[Stored data entries]
========

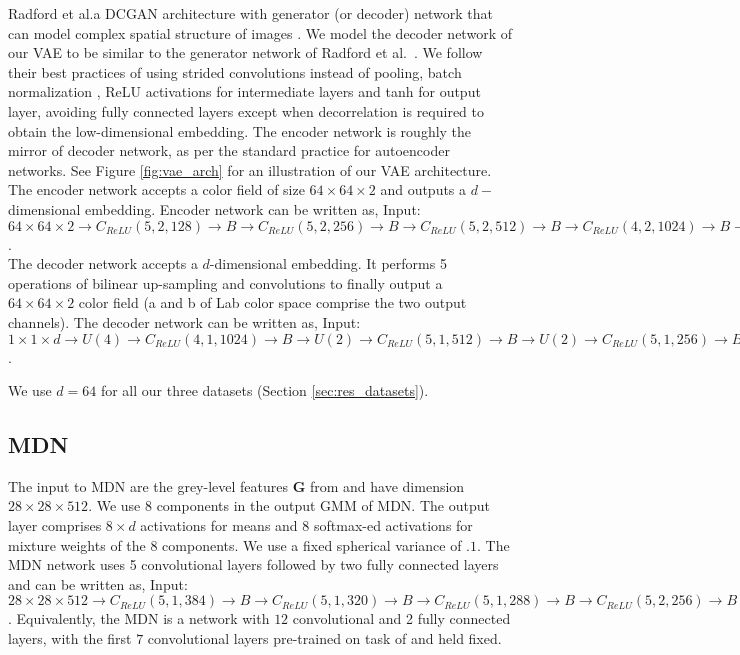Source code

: \documentclass[10pt,twocolumn,letterpaper]{article}
\begin{document}
Radford et al.\propose a DCGAN architecture with generator (or decoder) network 
that can model complex spatial structure of images \cite{DCGAN}. We model the 
decoder network of our VAE to be similar to the 
generator network of Radford et al.~\cite{DCGAN}. We follow their best practices of
using strided convolutions instead of pooling, batch normalization \cite{BN}, ReLU activations for 
intermediate layers and tanh for output layer, avoiding fully connected layers
except when decorrelation is required to obtain the low-dimensional embedding. The encoder 
network is roughly the mirror of decoder network, as per the standard practice 
for autoencoder networks. See Figure \ref{fig:vae_arch} for an illustration of our VAE 
architecture.\\

 The encoder network accepts a color field of size $64 \times 64 \times 2$
and outputs a $d-$dimensional embedding. Encoder network can be written as,  
Input: $64 \times 64 \times 2 \rightarrow C_{ReLU}(5, 2, 128) \rightarrow B \rightarrow C_{ReLU}(5, 2, 256)
\rightarrow B \rightarrow C_{ReLU}(5, 2, 512) \rightarrow B \rightarrow C_{ReLU}(4, 2, 1024) 
\rightarrow B \rightarrow F(d)$. \\

 The decoder network accepts a $d$-dimensional embedding.
It performs 5 operations of bilinear up-sampling and convolutions to finally output a 
$64 \times 64 \times 2$ color field (a and b of Lab color space comprise the two 
output channels). The decoder network can be written as, 
Input: $1 \times 1 \times d \rightarrow U(4) \rightarrow C_{ReLU}(4, 1, 1024) \rightarrow
B \rightarrow U(2) \rightarrow C_{ReLU}(5, 1, 512) \rightarrow B \rightarrow U(2) 
\rightarrow C_{ReLU}(5, 1, 256) \rightarrow B \rightarrow U(2) \rightarrow C_{ReLU}(5, 1, 128) \rightarrow B 
\rightarrow U(2) \rightarrow C_{tanh}(5, 1, 2)$.  


We use $d=64$ for all our three datasets (Section \ref{sec:res_datasets}).

\subsection{MDN}\label{sec:arch_mdn}
The input to MDN are the grey-level features $\mathbf{G}$ from \cite{ZhangColorful}
and have dimension $28 \times 28 \times 512$. We use $8$ components in the output 
GMM of MDN. The output layer comprises $8 \times d$ activations for means and $8$ 
softmax-ed activations for mixture weights of the $8$ components. We use a fixed spherical variance of 
$.1$. The MDN network
uses 5 convolutional layers followed by two fully connected layers and
can be written as, Input: $28 \times 28 \times 512 \rightarrow C_{ReLU}(5, 1, 384) \rightarrow B 
\rightarrow C_{ReLU}(5, 1, 320) \rightarrow B \rightarrow C_{ReLU}(5, 1, 288) \rightarrow B 
\rightarrow C_{ReLU}(5, 2, 256) \rightarrow B \rightarrow C_{ReLU}(5, 1, 128) \rightarrow B 
\rightarrow FC(4096) \rightarrow FC(8 \times d + 8)$. Equivalently, the MDN
is a network with $12$ convolutional and 2 fully connected layers, with the first $7$ 
convolutional layers pre-trained on task of \cite{ZhangColorful} and held fixed.
\end{document}
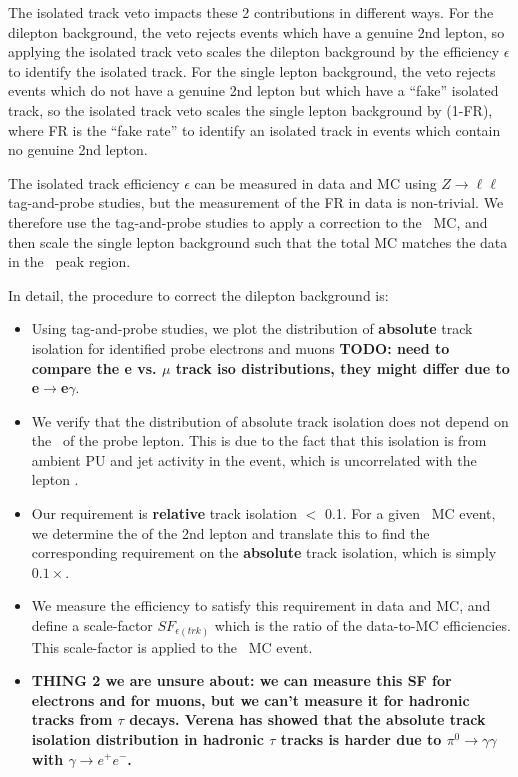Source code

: The isolated track veto impacts these 2 contributions in different ways. For the dilepton background, the veto
rejects events which have a genuine 2nd lepton, so applying the isolated track veto scales the dilepton background
by the efficiency $\epsilon$ to identify the isolated track. For the single lepton background, the veto rejects events
which do not have a genuine 2nd lepton but which have a ``fake'' isolated track, so the isolated track veto scales
the single lepton background by (1-FR), where FR is the ``fake rate'' to identify an isolated track in events which
contain no genuine 2nd lepton. 

The isolated track efficiency $\epsilon$ can be measured in data and MC using $Z\to\ell\ell$ tag-and-probe studies,
but the measurement of the FR in data is non-trivial. We therefore use the tag-and-probe studies to apply a correction
to the \ttll\ MC, and then scale the single lepton background such that the total MC matches the data in the \mt\ peak region.

In detail, the procedure to correct the dilepton background is:

\begin{itemize}
\item Using tag-and-probe studies, we plot the distribution of {\bf absolute} track isolation for identified probe electrons
and muons {\bf TODO: need to compare the e vs. $\mu$ track iso distributions, they might differ due to e$\to$e$\gamma$}.
\item We verify that the distribution of absolute track isolation does not depend on the \pt\ of the probe lepton.
This is due to the fact that this isolation is from ambient PU and jet activity in the event, which is uncorrelated with
the lepton .
\item Our requirement is {\bf relative} track isolation $<$ 0.1. For a given \ttll\ MC event, we determine the \pt of the 2nd
lepton and translate this to find the corresponding requirement on the {\bf absolute} track isolation, which is simply $0.1\times$\pt.
\item We measure the efficiency to satisfy this requirement in data and MC, and define a scale-factor $SF_{\epsilon(trk)}$ which
is the ratio of the data-to-MC efficiencies. This scale-factor is applied to the \ttll\ MC event.
\item {\bf THING 2 we are unsure about: we can measure this SF for electrons and for muons, but we can't measure it for hadronic tracks from $\tau$ decays. Verena has showed that the absolute track isolation distribution in hadronic $\tau$ tracks is harder due to $\pi^0\to\gamma\gamma$ with $\gamma\to e^+e^-$.}
\end{itemize}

========

Among the records above, repeat exactly the line with "288) \rightarrow B", the line with "is a network", and every line in between, and only those.

\rightarrow C_{ReLU}(5, 1, 320) \rightarrow B \rightarrow C_{ReLU}(5, 1, 288) \rightarrow B 
\rightarrow C_{ReLU}(5, 2, 256) \rightarrow B \rightarrow C_{ReLU}(5, 1, 128) \rightarrow B 
\rightarrow FC(4096) \rightarrow FC(8 \times d + 8)$. Equivalently, the MDN
is a network with $12$ convolutional and 2 fully connected layers, with the first $7$ 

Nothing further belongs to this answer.